Be quick, but don’t hurry. – John Wooden
For any defense attorney a criminal trial is a balancing act. A criminal defense attorney must tailor the message for the jury selected, but still aggressively pick apart the allegations made by the State. A successful defense requires effective advocacy and protection of constitutional rights. But, for the young trial attorney, a criminal trial may involve balancing acts, so much so that it can be compared to attempting to perfect a smooth golf swing while, at the same time, adjusting to the speed of the NFL game.
Many jurors, most prosecutors, and nearly all judges bring more life experiences to the courtroom than the young trial attorney. Frequently, the only common ground between a young criminal defense attorney and the prosecutor and judge is the law degree that all three hold. Accordingly, in order to respect, relate, and captivate one’s audience, the young trial attorney must convey a humble demeanor and quiet confidence, both in the courtroom and in the judge’s chambers; and all depends on sufficient preparation.

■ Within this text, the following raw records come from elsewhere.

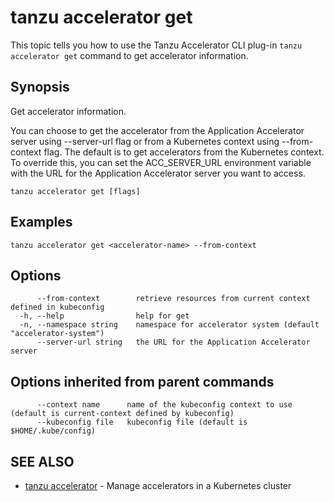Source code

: # tanzu accelerator get

This topic tells you how to use the Tanzu Accelerator CLI plug-in `tanzu accelerator get`
command to get accelerator information.

## Synopsis

Get accelerator information.

You can choose to get the accelerator from the Application Accelerator server using --server-url flag
or from a Kubernetes context using --from-context flag. The default is to get accelerators from the
Kubernetes context. To override this, you can set the ACC_SERVER_URL environment variable with the URL for
the Application Accelerator server you want to access.

```console
tanzu accelerator get [flags]
```

## Examples

```console
tanzu accelerator get <accelerator-name> --from-context
```

## Options

```console
      --from-context        retrieve resources from current context defined in kubeconfig
  -h, --help                help for get
  -n, --namespace string    namespace for accelerator system (default "accelerator-system")
      --server-url string   the URL for the Application Accelerator server
```

## Options inherited from parent commands

```console
      --context name      name of the kubeconfig context to use (default is current-context defined by kubeconfig)
      --kubeconfig file   kubeconfig file (default is $HOME/.kube/config)
```

## SEE ALSO

* [tanzu accelerator](tanzu_accelerator.md)	 - Manage accelerators in a Kubernetes cluster
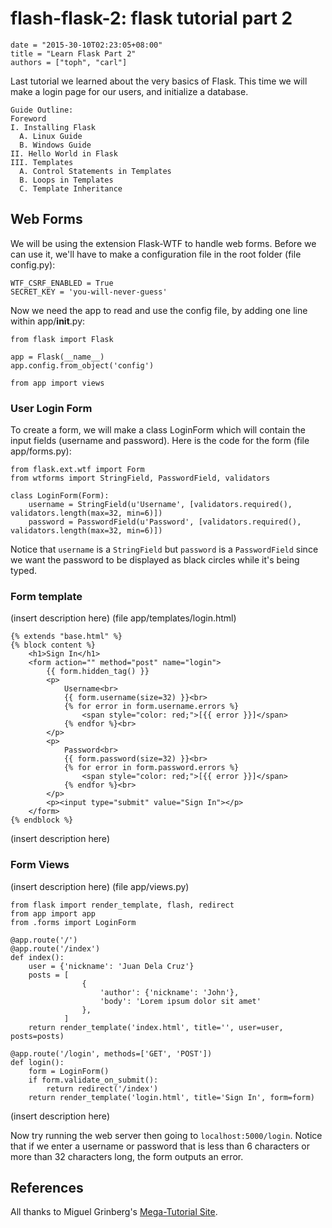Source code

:# flash-flask-2: flask tutorial part 2

```
date = "2015-30-10T02:23:05+08:00"
title = "Learn Flask Part 2"
authors = ["toph", "carl"]
```

Last tutorial we learned about the very basics of Flask. This time we will make a login page for our users, and initialize a database.

```
Guide Outline:
Foreword
I. Installing Flask
  A. Linux Guide
  B. Windows Guide  
II. Hello World in Flask
III. Templates
  A. Control Statements in Templates
  B. Loops in Templates
  C. Template Inheritance
```

## Web Forms

We will be using the extension Flask-WTF to handle web forms. Before we can use it, we'll have to make a configuration file in the root folder (file config.py):

```
WTF_CSRF_ENABLED = True
SECRET_KEY = 'you-will-never-guess'
```

Now we need the app to read and use the config file, by adding one line within app/__init__.py:

```
from flask import Flask

app = Flask(__name__)
app.config.from_object('config')

from app import views
```

### User Login Form

To create a form, we will make a class LoginForm which will contain the input fields (username and password). Here is the code for the form (file app/forms.py):

```
from flask.ext.wtf import Form
from wtforms import StringField, PasswordField, validators

class LoginForm(Form):
    username = StringField(u'Username', [validators.required(), validators.length(max=32, min=6)])
    password = PasswordField(u'Password', [validators.required(), validators.length(max=32, min=6)])
```

Notice that `username` is a `StringField` but `password` is a `PasswordField` since we want the password to be displayed as black circles while it's being typed.

### Form template

(insert description here) (file app/templates/login.html)

```
{% extends "base.html" %}
{% block content %}
    <h1>Sign In</h1>
    <form action="" method="post" name="login">
        {{ form.hidden_tag() }}
        <p>
            Username<br>
            {{ form.username(size=32) }}<br>
            {% for error in form.username.errors %}
                <span style="color: red;">[{{ error }}]</span>
            {% endfor %}<br>
        </p>
        <p>
            Password<br>
            {{ form.password(size=32) }}<br>
            {% for error in form.password.errors %}
                <span style="color: red;">[{{ error }}]</span>
            {% endfor %}<br>
        </p>
        <p><input type="submit" value="Sign In"></p>
    </form>
{% endblock %}
```

(insert description here)


### Form Views

(insert description here) (file app/views.py)

```
from flask import render_template, flash, redirect
from app import app
from .forms import LoginForm

@app.route('/')
@app.route('/index')
def index():
    user = {'nickname': 'Juan Dela Cruz'}
    posts = [
                {
                    'author': {'nickname': 'John'},
                    'body': 'Lorem ipsum dolor sit amet'
                },
            ]
    return render_template('index.html', title='', user=user, posts=posts)

@app.route('/login', methods=['GET', 'POST'])
def login():
    form = LoginForm()
    if form.validate_on_submit():
        return redirect('/index')
    return render_template('login.html', title='Sign In', form=form)
```
(insert description here)


Now try running the web server then going to `localhost:5000/login`. Notice that if we enter a username or password that is less than 6 characters or more than 32 characters long, the form outputs an error.





## References
All thanks to Miguel Grinberg's [Mega-Tutorial Site](http://blog.miguelgrinberg.com/post/the-flask-mega-tutorial-part-i-hello-world).

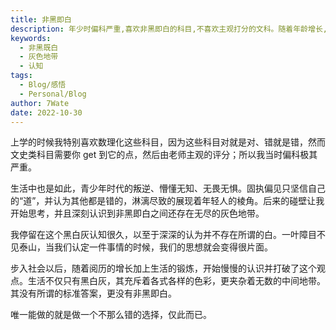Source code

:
 ```yaml
---
title: 非黑即白
description: 年少时偏科严重,喜欢非黑即白的科目,不喜欢主观打分的文科。随着年龄增长,逐渐认识到生活不是非黑即白,而是充满灰色地带。认知的转变让我明白世事复杂,不存在标准答案,只能做一个不那么错的选择。
keywords:
  - 非黑既白
  - 灰色地带
  - 认知
tags:
  - Blog/感悟
  - Personal/Blog
author: 7Wate
date: 2022-10-30
---
```


上学的时候我特别喜欢数理化这些科目，因为这些科目对就是对、错就是错，然而文史类科目需要你 get 到它的点，然后由老师主观的评分；所以我当时偏科极其严重。

生活中也是如此，青少年时代的叛逆、懵懂无知、无畏无惧。固执偏见只坚信自己的“道”，并认为其他都是错的，淋漓尽致的展现着年轻人的棱角。后来的碰壁让我开始思考，并且深刻认识到非黑即白之间还存在无尽的灰色地带。

我停留在这个黑白灰认知很久，以至于深深的认为并不存在所谓的白。一叶障目不见泰山，当我们认定一件事情的时候，我们的思想就会变得很片面。

步入社会以后，随着阅历的增长加上生活的锻炼，开始慢慢的认识并打破了这个观点。生活不仅只有黑白灰，其充斥着各式各样的色彩，更夹杂着无数的中间地带。其没有所谓的标准答案，更没有非黑即白。

唯一能做的就是做一个不那么错的选择，仅此而已。
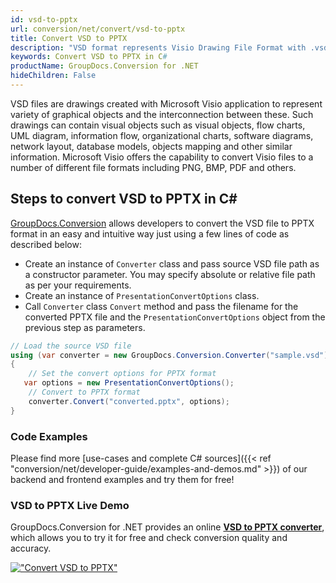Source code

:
 ```yaml
---
id: vsd-to-pptx
url: conversion/net/convert/vsd-to-pptx
title: Convert VSD to PPTX
description: "VSD format represents Visio Drawing File Format with .vsd extension. Learn how to convert VSD to PPTX file programmatically in C# language using GroupDocs.Conversion for .NET library."
keywords: Convert VSD to PPTX in C#
productName: GroupDocs.Conversion for .NET
hideChildren: False
---
```


VSD files are drawings created with Microsoft Visio application to represent variety of graphical objects and the interconnection between these. Such drawings can contain visual objects such as visual objects, flow charts, UML diagram, information flow, organizational charts, software diagrams, network layout, database models, objects mapping and other similar information. Microsoft Visio offers the capability to convert Visio files to a number of different file formats including PNG, BMP, PDF and others.

## Steps to convert VSD to PPTX in C#

[GroupDocs.Conversion](https://products.groupdocs.com/conversion/net) allows developers to convert the VSD file to PPTX format in an easy and intuitive way just using a few lines of code as described below:

* Create an instance of `Converter` class and pass source VSD file path as a constructor parameter. You may specify absolute or relative file path as per your requirements. 
* Create an instance of `PresentationConvertOptions` class.
* Call `Converter` class `Convert` method and pass the filename for the converted PPTX file and the `PresentationConvertOptions` object from the previous step as parameters.

```csharp
// Load the source VSD file
using (var converter = new GroupDocs.Conversion.Converter("sample.vsd"))
{
    // Set the convert options for PPTX format
   var options = new PresentationConvertOptions();
    // Convert to PPTX format
    converter.Convert("converted.pptx", options);
}
```

### Code Examples

Please find more [use-cases and complete C# sources]({{< ref "conversion/net/developer-guide/examples-and-demos.md" >}}) of our backend and frontend examples and try them for free!

### VSD to PPTX Live Demo

GroupDocs.Conversion for .NET provides an online [**VSD to PPTX converter**](https://products.groupdocs.app/conversion/vsd-to-pptx), which allows you to try it for free and check conversion quality and accuracy.

[!["Convert VSD to PPTX"](conversion/net/images/convert-to-pptx/convert-vsd-to-pptx.png)](https://products.groupdocs.app/conversion/vsd-to-pptx)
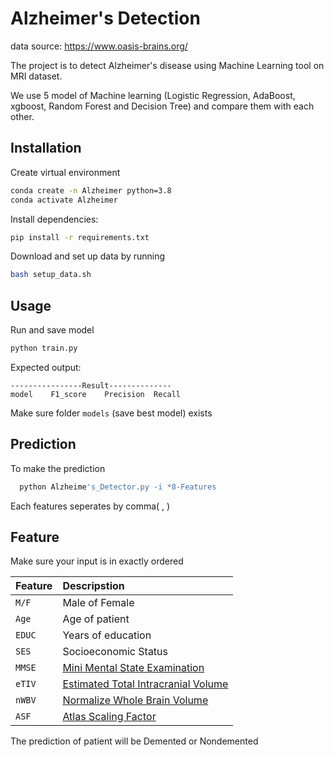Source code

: # Alzheimer's Detection 
data source: https://www.oasis-brains.org/

The project is to detect Alzheimer's disease using Machine Learning tool on MRI dataset.

We use 5 model of Machine learning (Logistic Regression, AdaBoost, xgboost, Random Forest and Decision Tree) and compare them with each other.

## Installation

Create virtual environment

```bash
conda create -n Alzheimer python=3.8
conda activate Alzheimer
```
Install dependencies:

```bash
pip install -r requirements.txt
```

Download and set up data by running

```bash
bash setup_data.sh
```   

## Usage
Run and save model
```python
python train.py
```
Expected output:

```
----------------Result--------------
model    F1_score    Precision  Recall

``` 
Make sure folder ```models``` (save best model) exists

## Prediction

To make the prediction

```bash
  python Alzheime's_Detector.py -i *8-Features
```
Each features seperates by comma( , )
  
## Feature
Make sure your input is in exactly ordered

| Feature |   Descripstion     
| :-------- | :-----------------|
| `M/F` | Male of Female
| `Age` | Age of patient 
| `EDUC` | Years of education 
| `SES` | Socioeconomic Status
| `MMSE` | [Mini Mental State Examination](http://www.dementiatoday.com/wp-content/uploads/2012/06/MiniMentalStateExamination.pdf) 
| `eTIV	` | [Estimated Total Intracranial Volume](https://link.springer.com/article/10.1007/s12021-015-9266-5)
| `nWBV` | [Normalize Whole Brain Volume](https://pubmed.ncbi.nlm.nih.gov/11547042/) 
| `ASF` | [Atlas Scaling Factor](https://www.sciencedirect.com/science/article/abs/pii/S1053811904003271) 

The prediction of patient will be Demented or Nondemented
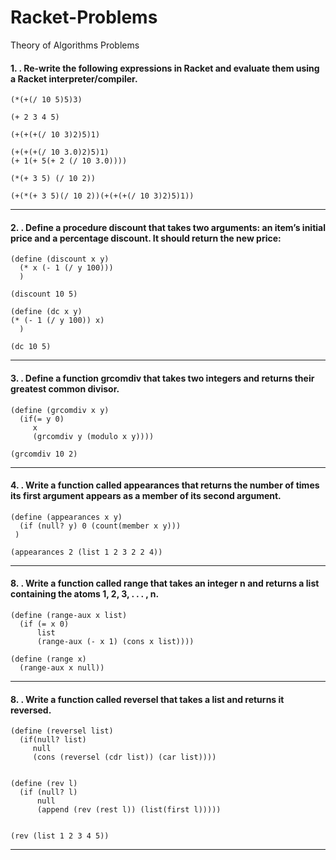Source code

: # Racket-Problems
Theory of Algorithms Problems


#### 1. **. Re-write the following expressions in Racket and evaluate them using a Racket interpreter/compiler.** </br>
```
(*(+(/ 10 5)5)3)

(+ 2 3 4 5)

(+(+(+(/ 10 3)2)5)1)

(+(+(+(/ 10 3.0)2)5)1)
(+ 1(+ 5(+ 2 (/ 10 3.0))))

(*(+ 3 5) (/ 10 2))

(+(*(+ 3 5)(/ 10 2))(+(+(+(/ 10 3)2)5)1))
```
-------

#### 2. **. Define a procedure discount that takes two arguments: an item’s initial price and a percentage discount. It should return the new price:** </br>
```
(define (discount x y)
  (* x (- 1 (/ y 100)))
  )

(discount 10 5)
```
```
(define (dc x y)
(* (- 1 (/ y 100)) x)
  )

(dc 10 5)
```
-------
#### 3. **. Define a function grcomdiv that takes two integers and returns their greatest common divisor.** </br>
```
(define (grcomdiv x y)
  (if(= y 0)
     x
     (grcomdiv y (modulo x y))))

(grcomdiv 10 2)
```
-------
#### 4. **. Write a function called appearances that returns the number of times its first argument appears as a member of its second argument.** </br>
```
(define (appearances x y)
  (if (null? y) 0 (count(member x y)))
 )

(appearances 2 (list 1 2 3 2 2 4))
```
-------
#### 8. **. Write a function called range that takes an integer n and returns a list containing the atoms 1, 2, 3, . . . , n.** </br>
```
(define (range-aux x list)
  (if (= x 0)
      list
      (range-aux (- x 1) (cons x list))))

(define (range x)
  (range-aux x null))
```
-------
#### 8. **. Write a function called reversel that takes a list and returns it reversed.** </br>
```
(define (reversel list)
  (if(null? list)
     null
     (cons (reversel (cdr list)) (car list))))
     
     
(define (rev l)
  (if (null? l)
      null
      (append (rev (rest l)) (list(first l)))))
     
     
(rev (list 1 2 3 4 5))
```
-------


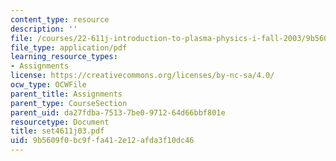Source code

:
 ```yaml
---
content_type: resource
description: ''
file: /courses/22-611j-introduction-to-plasma-physics-i-fall-2003/9b5609f0bc9ffa412e12afda3f10dc46_set4611j03.pdf
file_type: application/pdf
learning_resource_types:
- Assignments
license: https://creativecommons.org/licenses/by-nc-sa/4.0/
ocw_type: OCWFile
parent_title: Assignments
parent_type: CourseSection
parent_uid: da27fdba-7513-7be0-9712-64d66bbf801e
resourcetype: Document
title: set4611j03.pdf
uid: 9b5609f0-bc9f-fa41-2e12-afda3f10dc46
---
```

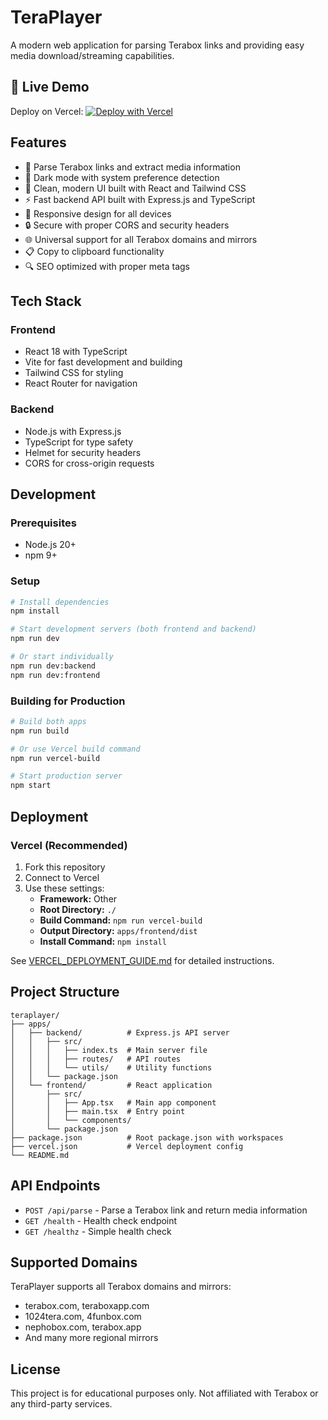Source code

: # TeraPlayer

A modern web application for parsing Terabox links and providing easy media download/streaming capabilities.

## 🚀 Live Demo
Deploy on Vercel: [![Deploy with Vercel](https://vercel.com/button)](https://vercel.com/new/clone?repository-url=https://github.com/kirankigi5/teraplayer)

## Features

- 🎥 Parse Terabox links and extract media information
- 🌙 Dark mode with system preference detection
- 🚀 Clean, modern UI built with React and Tailwind CSS
- ⚡ Fast backend API built with Express.js and TypeScript
- 📱 Responsive design for all devices
- 🔒 Secure with proper CORS and security headers
- 🌐 Universal support for all Terabox domains and mirrors
- 📋 Copy to clipboard functionality
- 🔍 SEO optimized with proper meta tags

## Tech Stack

### Frontend
- React 18 with TypeScript
- Vite for fast development and building
- Tailwind CSS for styling
- React Router for navigation

### Backend
- Node.js with Express.js
- TypeScript for type safety
- Helmet for security headers
- CORS for cross-origin requests

## Development

### Prerequisites
- Node.js 20+
- npm 9+

### Setup
```bash
# Install dependencies
npm install

# Start development servers (both frontend and backend)
npm run dev

# Or start individually
npm run dev:backend
npm run dev:frontend
```

### Building for Production
```bash
# Build both apps
npm run build

# Or use Vercel build command
npm run vercel-build

# Start production server
npm start
```

## Deployment

### Vercel (Recommended)
1. Fork this repository
2. Connect to Vercel
3. Use these settings:
   - **Framework:** Other
   - **Root Directory:** `./`
   - **Build Command:** `npm run vercel-build`
   - **Output Directory:** `apps/frontend/dist`
   - **Install Command:** `npm install`

See [VERCEL_DEPLOYMENT_GUIDE.md](./VERCEL_DEPLOYMENT_GUIDE.md) for detailed instructions.

## Project Structure

```
teraplayer/
├── apps/
│   ├── backend/          # Express.js API server
│   │   ├── src/
│   │   │   ├── index.ts  # Main server file
│   │   │   ├── routes/   # API routes
│   │   │   └── utils/    # Utility functions
│   │   └── package.json
│   └── frontend/         # React application
│       ├── src/
│       │   ├── App.tsx   # Main app component
│       │   ├── main.tsx  # Entry point
│       │   └── components/
│       └── package.json
├── package.json          # Root package.json with workspaces
├── vercel.json           # Vercel deployment config
└── README.md
```

## API Endpoints

- `POST /api/parse` - Parse a Terabox link and return media information
- `GET /health` - Health check endpoint
- `GET /healthz` - Simple health check

## Supported Domains

TeraPlayer supports all Terabox domains and mirrors:
- terabox.com, teraboxapp.com
- 1024tera.com, 4funbox.com
- nephobox.com, terabox.app
- And many more regional mirrors

## License

This project is for educational purposes only. Not affiliated with Terabox or any third-party services.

While the young trial attorney may be lean on trial experience, he may still draw upon past life experiences to be respectfully assertive during the trial. Those life lessons, coupled with the hands-on experience of dozens of criminal trials, can then lead the young trial attorney to view the mechanics of a criminal trial like that of the aforementioned golf swing – preparation is king; allow the muscle memory to control; and always focus on the task at hand.
Only if the young trial attorney is cognizant of those three pillars – preparation, muscle memory, and focus – can he then begin to adapt to the speed at which many issues arise at trial, for it is oftentimes this speed that proves to be the most challenging.
Fortunately for our clients, KesslerWilliams, LLC, a criminal litigation and trial practice, is much more successful in the courtroom than on the golf course.